Sauf qu'il n'y a jamais eu d'appel d'offre.

Ce n'est pas légal, mais ils sont au dessus de ça, à la CDC, et c'est vrai qu'à coté de tous les morts qu'ils ont financé dans le monde arabe, ce n'est pas grand chose. Les pratiques de la CDC sont celles des grands prédateurs du capitalisme, ce n'est pas nouveau, et le fait que cela soit fait avec de l'argent public au détriment de l'économie Française n'a rien non plus de très surprenant.
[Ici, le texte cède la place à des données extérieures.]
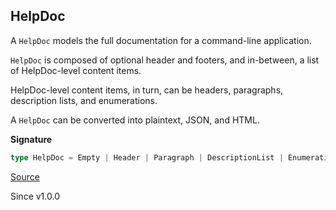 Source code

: ## HelpDoc

A `HelpDoc` models the full documentation for a command-line application.

`HelpDoc` is composed of optional header and footers, and in-between, a
list of HelpDoc-level content items.

HelpDoc-level content items, in turn, can be headers, paragraphs, description
lists, and enumerations.

A `HelpDoc` can be converted into plaintext, JSON, and HTML.

**Signature**

```ts
type HelpDoc = Empty | Header | Paragraph | DescriptionList | Enumeration | Sequence
```

[Source](https://github.com/Effect-TS/effect/tree/main/packages/cli/src/HelpDoc.ts#L23)

Since v1.0.0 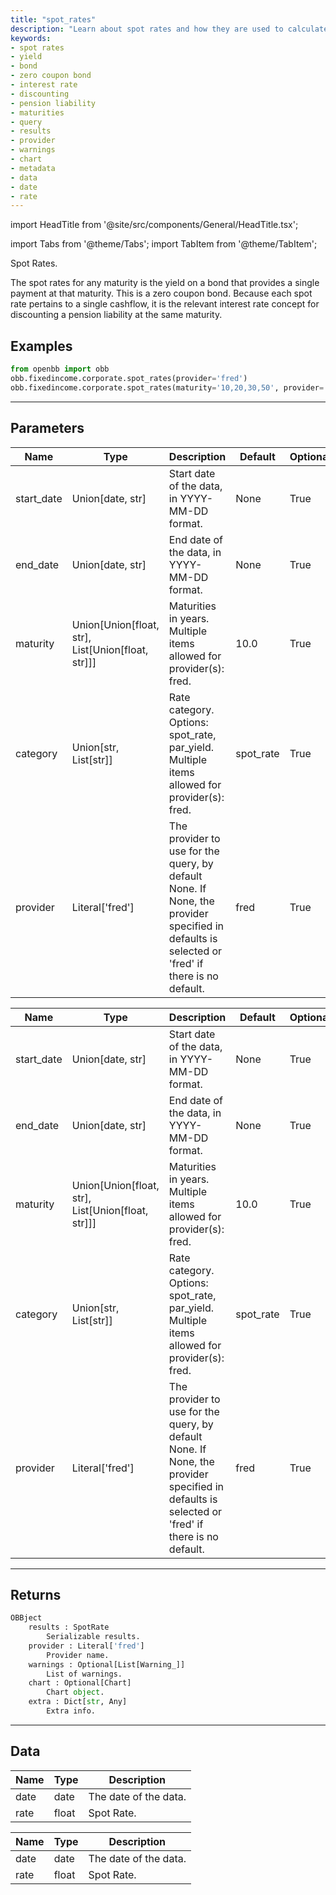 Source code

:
 ```yaml
---
title: "spot_rates"
description: "Learn about spot rates and how they are used to calculate the yield on  a bond. Understand the concept of discounting and its application in evaluating  pension liabilities. Explore the parameters needed to query and retrieve spot rate  data. Get the serializable results, provider information, warnings, chart, and metadata  associated with the query. Access the spot rate data including the date and rate."
keywords:
- spot rates
- yield
- bond
- zero coupon bond
- interest rate
- discounting
- pension liability
- maturities
- query
- results
- provider
- warnings
- chart
- metadata
- data
- date
- rate
---
```


import HeadTitle from '@site/src/components/General/HeadTitle.tsx';

<HeadTitle title="fixedincome/corporate/spot_rates - Reference | OpenBB Platform Docs" />

<!-- markdownlint-disable MD012 MD031 MD033 -->

import Tabs from '@theme/Tabs';
import TabItem from '@theme/TabItem';

Spot Rates.

The spot rates for any maturity is the yield on a bond that provides a single payment at that maturity.
This is a zero coupon bond.
Because each spot rate pertains to a single cashflow, it is the relevant interest rate
concept for discounting a pension liability at the same maturity.


Examples
--------

```python
from openbb import obb
obb.fixedincome.corporate.spot_rates(provider='fred')
obb.fixedincome.corporate.spot_rates(maturity='10,20,30,50', provider='fred')
```

---

## Parameters

<Tabs>

<TabItem value='standard' label='standard'>

| Name | Type | Description | Default | Optional |
| ---- | ---- | ----------- | ------- | -------- |
| start_date | Union[date, str] | Start date of the data, in YYYY-MM-DD format. | None | True |
| end_date | Union[date, str] | End date of the data, in YYYY-MM-DD format. | None | True |
| maturity | Union[Union[float, str], List[Union[float, str]]] | Maturities in years. Multiple items allowed for provider(s): fred. | 10.0 | True |
| category | Union[str, List[str]] | Rate category. Options: spot_rate, par_yield. Multiple items allowed for provider(s): fred. | spot_rate | True |
| provider | Literal['fred'] | The provider to use for the query, by default None. If None, the provider specified in defaults is selected or 'fred' if there is no default. | fred | True |
</TabItem>

<TabItem value='fred' label='fred'>

| Name | Type | Description | Default | Optional |
| ---- | ---- | ----------- | ------- | -------- |
| start_date | Union[date, str] | Start date of the data, in YYYY-MM-DD format. | None | True |
| end_date | Union[date, str] | End date of the data, in YYYY-MM-DD format. | None | True |
| maturity | Union[Union[float, str], List[Union[float, str]]] | Maturities in years. Multiple items allowed for provider(s): fred. | 10.0 | True |
| category | Union[str, List[str]] | Rate category. Options: spot_rate, par_yield. Multiple items allowed for provider(s): fred. | spot_rate | True |
| provider | Literal['fred'] | The provider to use for the query, by default None. If None, the provider specified in defaults is selected or 'fred' if there is no default. | fred | True |
</TabItem>

</Tabs>

---

## Returns

```python wordwrap
OBBject
    results : SpotRate
        Serializable results.
    provider : Literal['fred']
        Provider name.
    warnings : Optional[List[Warning_]]
        List of warnings.
    chart : Optional[Chart]
        Chart object.
    extra : Dict[str, Any]
        Extra info.

```

---

## Data

<Tabs>

<TabItem value='standard' label='standard'>

| Name | Type | Description |
| ---- | ---- | ----------- |
| date | date | The date of the data. |
| rate | float | Spot Rate. |
</TabItem>

<TabItem value='fred' label='fred'>

| Name | Type | Description |
| ---- | ---- | ----------- |
| date | date | The date of the data. |
| rate | float | Spot Rate. |
</TabItem>

</Tabs>


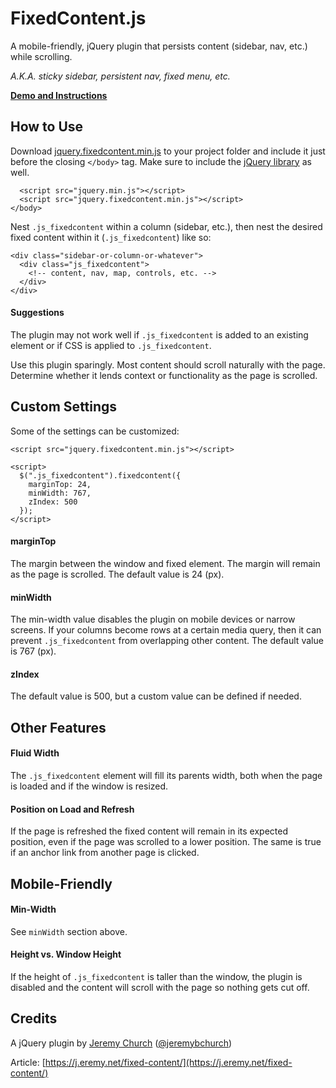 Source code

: # FixedContent.js

A mobile-friendly, jQuery plugin that persists content (sidebar, nav, etc.) while scrolling.

*A.K.A. sticky sidebar, persistent nav, fixed menu, etc.*

**[Demo and Instructions](https://j.eremy.net/fixed-content/demo/)**

## How to Use

Download [jquery.fixedcontent.min.js](https://raw.githubusercontent.com/jeremychurch/FixedContent.js/master/jquery.fixedcontent.min.js) to your project folder and include it just before the closing `</body>` tag. Make sure to include the [jQuery library](https://developers.google.com/speed/libraries/devguide#jquery) as well.

```
  <script src="jquery.min.js"></script>
  <script src="jquery.fixedcontent.min.js"></script>
</body>
```

Nest `.js_fixedcontent` within a column (sidebar, etc.), then nest the desired fixed content within it (`.js_fixedcontent`) like so:

```
<div class="sidebar-or-column-or-whatever">
  <div class="js_fixedcontent">
    <!-- content, nav, map, controls, etc. -->
  </div>
</div>
```

#### Suggestions

The plugin may not work well if `.js_fixedcontent` is added to an existing element or if CSS is applied to `.js_fixedcontent`.

Use this plugin sparingly. Most content should scroll naturally with the page. Determine whether it lends context or functionality as the page is scrolled.

## Custom Settings

Some of the settings can be customized:

```
<script src="jquery.fixedcontent.min.js"></script>

<script>
  $(".js_fixedcontent").fixedcontent({
    marginTop: 24,
    minWidth: 767,
    zIndex: 500
  });
</script>
```

#### marginTop

The margin between the window and fixed element. The margin will remain as the page is scrolled. The default value is 24 (px).

#### minWidth

The min-width value disables the plugin on mobile devices or narrow screens. If your columns become rows at a certain media query, then it can prevent `.js_fixedcontent` from overlapping other content. The default value is 767 (px).

#### zIndex

The default value is 500, but a custom value can be defined if needed.

## Other Features

#### Fluid Width

The `.js_fixedcontent` element will fill its parents width, both when the page is loaded and if the window is resized.

#### Position on Load and Refresh

If the page is refreshed the fixed content will remain in its expected position, even if the page was scrolled to a lower position. The same is true if an anchor link from another page is clicked.

## Mobile-Friendly

#### Min-Width

See `minWidth` section above.

#### Height vs. Window Height

If the height of `.js_fixedcontent` is taller than the window, the plugin is disabled and the content will scroll with the page so nothing gets cut off.

## Credits

A jQuery plugin by [Jeremy Church](https://j.eremy.net/) ([@jeremybchurch](https://twitter.com/jeremybchurch))

Article: [https://j.eremy.net/fixed-content/](https://j.eremy.net/fixed-content/)
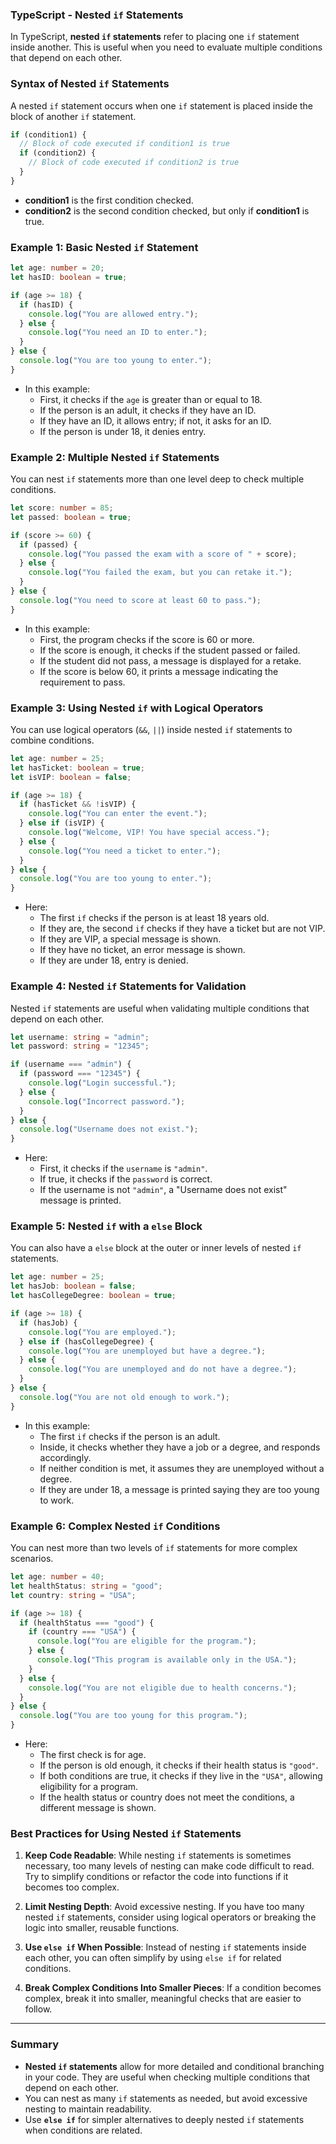 ### TypeScript - Nested `if` Statements

In TypeScript, **nested `if` statements** refer to placing one `if` statement inside another. This is useful when you need to evaluate multiple conditions that depend on each other. 

### **Syntax of Nested `if` Statements**

A nested `if` statement occurs when one `if` statement is placed inside the block of another `if` statement.

```typescript
if (condition1) {
  // Block of code executed if condition1 is true
  if (condition2) {
    // Block of code executed if condition2 is true
  }
}
```

- **condition1** is the first condition checked.
- **condition2** is the second condition checked, but only if **condition1** is true.

### **Example 1: Basic Nested `if` Statement**

```typescript
let age: number = 20;
let hasID: boolean = true;

if (age >= 18) {
  if (hasID) {
    console.log("You are allowed entry.");
  } else {
    console.log("You need an ID to enter.");
  }
} else {
  console.log("You are too young to enter.");
}
```

- In this example:
  - First, it checks if the `age` is greater than or equal to 18.
  - If the person is an adult, it checks if they have an ID.
  - If they have an ID, it allows entry; if not, it asks for an ID.
  - If the person is under 18, it denies entry.

### **Example 2: Multiple Nested `if` Statements**

You can nest `if` statements more than one level deep to check multiple conditions.

```typescript
let score: number = 85;
let passed: boolean = true;

if (score >= 60) {
  if (passed) {
    console.log("You passed the exam with a score of " + score);
  } else {
    console.log("You failed the exam, but you can retake it.");
  }
} else {
  console.log("You need to score at least 60 to pass.");
}
```

- In this example:
  - First, the program checks if the score is 60 or more.
  - If the score is enough, it checks if the student passed or failed.
  - If the student did not pass, a message is displayed for a retake.
  - If the score is below 60, it prints a message indicating the requirement to pass.

### **Example 3: Using Nested `if` with Logical Operators**

You can use logical operators (`&&`, `||`) inside nested `if` statements to combine conditions.

```typescript
let age: number = 25;
let hasTicket: boolean = true;
let isVIP: boolean = false;

if (age >= 18) {
  if (hasTicket && !isVIP) {
    console.log("You can enter the event.");
  } else if (isVIP) {
    console.log("Welcome, VIP! You have special access.");
  } else {
    console.log("You need a ticket to enter.");
  }
} else {
  console.log("You are too young to enter.");
}
```

- Here:
  - The first `if` checks if the person is at least 18 years old.
  - If they are, the second `if` checks if they have a ticket but are not VIP.
  - If they are VIP, a special message is shown.
  - If they have no ticket, an error message is shown.
  - If they are under 18, entry is denied.

### **Example 4: Nested `if` Statements for Validation**

Nested `if` statements are useful when validating multiple conditions that depend on each other.

```typescript
let username: string = "admin";
let password: string = "12345";

if (username === "admin") {
  if (password === "12345") {
    console.log("Login successful.");
  } else {
    console.log("Incorrect password.");
  }
} else {
  console.log("Username does not exist.");
}
```

- Here:
  - First, it checks if the `username` is `"admin"`.
  - If true, it checks if the `password` is correct.
  - If the username is not `"admin"`, a "Username does not exist" message is printed.

### **Example 5: Nested `if` with a `else` Block**

You can also have a `else` block at the outer or inner levels of nested `if` statements.

```typescript
let age: number = 25;
let hasJob: boolean = false;
let hasCollegeDegree: boolean = true;

if (age >= 18) {
  if (hasJob) {
    console.log("You are employed.");
  } else if (hasCollegeDegree) {
    console.log("You are unemployed but have a degree.");
  } else {
    console.log("You are unemployed and do not have a degree.");
  }
} else {
  console.log("You are not old enough to work.");
}
```

- In this example:
  - The first `if` checks if the person is an adult.
  - Inside, it checks whether they have a job or a degree, and responds accordingly.
  - If neither condition is met, it assumes they are unemployed without a degree.
  - If they are under 18, a message is printed saying they are too young to work.

### **Example 6: Complex Nested `if` Conditions**

You can nest more than two levels of `if` statements for more complex scenarios.

```typescript
let age: number = 40;
let healthStatus: string = "good";
let country: string = "USA";

if (age >= 18) {
  if (healthStatus === "good") {
    if (country === "USA") {
      console.log("You are eligible for the program.");
    } else {
      console.log("This program is available only in the USA.");
    }
  } else {
    console.log("You are not eligible due to health concerns.");
  }
} else {
  console.log("You are too young for this program.");
}
```

- Here:
  - The first check is for age.
  - If the person is old enough, it checks if their health status is `"good"`.
  - If both conditions are true, it checks if they live in the `"USA"`, allowing eligibility for a program.
  - If the health status or country does not meet the conditions, a different message is shown.

### **Best Practices for Using Nested `if` Statements**

1. **Keep Code Readable**: While nesting `if` statements is sometimes necessary, too many levels of nesting can make code difficult to read. Try to simplify conditions or refactor the code into functions if it becomes too complex.

2. **Limit Nesting Depth**: Avoid excessive nesting. If you have too many nested `if` statements, consider using logical operators or breaking the logic into smaller, reusable functions.

3. **Use `else if` When Possible**: Instead of nesting `if` statements inside each other, you can often simplify by using `else if` for related conditions.

4. **Break Complex Conditions Into Smaller Pieces**: If a condition becomes complex, break it into smaller, meaningful checks that are easier to follow.

---

### **Summary**

- **Nested `if` statements** allow for more detailed and conditional branching in your code. They are useful when checking multiple conditions that depend on each other.
- You can nest as many `if` statements as needed, but avoid excessive nesting to maintain readability.
- Use **`else if`** for simpler alternatives to deeply nested `if` statements when conditions are related.
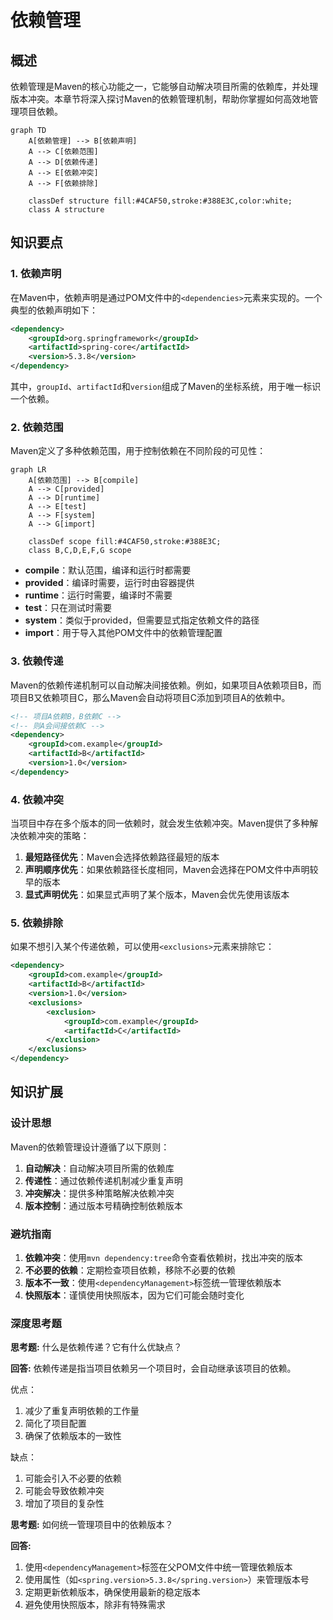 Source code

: # 依赖管理

## 概述

依赖管理是Maven的核心功能之一，它能够自动解决项目所需的依赖库，并处理版本冲突。本章节将深入探讨Maven的依赖管理机制，帮助你掌握如何高效地管理项目依赖。

```mermaid
graph TD
    A[依赖管理] --> B[依赖声明]
    A --> C[依赖范围]
    A --> D[依赖传递]
    A --> E[依赖冲突]
    A --> F[依赖排除]

    classDef structure fill:#4CAF50,stroke:#388E3C,color:white;
    class A structure
```

## 知识要点

### 1. 依赖声明

在Maven中，依赖声明是通过POM文件中的`<dependencies>`元素来实现的。一个典型的依赖声明如下：

```xml
<dependency>
    <groupId>org.springframework</groupId>
    <artifactId>spring-core</artifactId>
    <version>5.3.8</version>
</dependency>
```

其中，`groupId`、`artifactId`和`version`组成了Maven的坐标系统，用于唯一标识一个依赖。

### 2. 依赖范围

Maven定义了多种依赖范围，用于控制依赖在不同阶段的可见性：

```mermaid
graph LR
    A[依赖范围] --> B[compile]
    A --> C[provided]
    A --> D[runtime]
    A --> E[test]
    A --> F[system]
    A --> G[import]

    classDef scope fill:#4CAF50,stroke:#388E3C;
    class B,C,D,E,F,G scope
```

- **compile**：默认范围，编译和运行时都需要
- **provided**：编译时需要，运行时由容器提供
- **runtime**：运行时需要，编译时不需要
- **test**：只在测试时需要
- **system**：类似于provided，但需要显式指定依赖文件的路径
- **import**：用于导入其他POM文件中的依赖管理配置

### 3. 依赖传递

Maven的依赖传递机制可以自动解决间接依赖。例如，如果项目A依赖项目B，而项目B又依赖项目C，那么Maven会自动将项目C添加到项目A的依赖中。

```xml
<!-- 项目A依赖B，B依赖C -->
<!-- 则A会间接依赖C -->
<dependency>
    <groupId>com.example</groupId>
    <artifactId>B</artifactId>
    <version>1.0</version>
</dependency>
```

### 4. 依赖冲突

当项目中存在多个版本的同一依赖时，就会发生依赖冲突。Maven提供了多种解决依赖冲突的策略：

1. **最短路径优先**：Maven会选择依赖路径最短的版本
2. **声明顺序优先**：如果依赖路径长度相同，Maven会选择在POM文件中声明较早的版本
3. **显式声明优先**：如果显式声明了某个版本，Maven会优先使用该版本

### 5. 依赖排除

如果不想引入某个传递依赖，可以使用`<exclusions>`元素来排除它：

```xml
<dependency>
    <groupId>com.example</groupId>
    <artifactId>B</artifactId>
    <version>1.0</version>
    <exclusions>
        <exclusion>
            <groupId>com.example</groupId>
            <artifactId>C</artifactId>
        </exclusion>
    </exclusions>
</dependency>
```

## 知识扩展

### 设计思想

Maven的依赖管理设计遵循了以下原则：
1. **自动解决**：自动解决项目所需的依赖库
2. **传递性**：通过依赖传递机制减少重复声明
3. **冲突解决**：提供多种策略解决依赖冲突
4. **版本控制**：通过版本号精确控制依赖版本

### 避坑指南

1. **依赖冲突**：使用`mvn dependency:tree`命令查看依赖树，找出冲突的版本
2. **不必要的依赖**：定期检查项目依赖，移除不必要的依赖
3. **版本不一致**：使用`<dependencyManagement>`标签统一管理依赖版本
4. **快照版本**：谨慎使用快照版本，因为它们可能会随时变化

### 深度思考题

**思考题:**
什么是依赖传递？它有什么优缺点？

**回答:**
依赖传递是指当项目依赖另一个项目时，会自动继承该项目的依赖。

优点：
1. 减少了重复声明依赖的工作量
2. 简化了项目配置
3. 确保了依赖版本的一致性

缺点：
1. 可能会引入不必要的依赖
2. 可能会导致依赖冲突
3. 增加了项目的复杂性

**思考题:**
如何统一管理项目中的依赖版本？

**回答:**
1. 使用`<dependencyManagement>`标签在父POM文件中统一管理依赖版本
2. 使用属性（如`<spring.version>5.3.8</spring.version>`）来管理版本号
3. 定期更新依赖版本，确保使用最新的稳定版本
4. 避免使用快照版本，除非有特殊需求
Ce qui suit non plus.

La proposition réalisée par Webcastory à l'occasion du travail entrepris avec la CDC, ainsi que de la documentation interne de la société, aurait tout simplement atteri sur le bureau d'une des filiales de Havas, qui s'est visiblement contenté d'un rapide copier coller, pour décrocher miraculeusement le contrat.

Le résultat est édifiant : SolutionsDurables.tv est en tout point similaire aux chaines édités par Webcastory, une contrefaçon intégrale.

A l'heure où les candidats à la présidentielle font tout pour faire croire que le numérique en France est exclusivement l'apanage des startups (circulez, il n'y a rien à voir coté Bull), le coté prédateur à la mode Fouquets montre aux entrepreneurs des NTIC Français qu'ils seront bel et bien écrasés comme de vulgaires Syriens.

A défaut d'être éthique (ou durable ?), la CDC est, pour le coup, cohérente.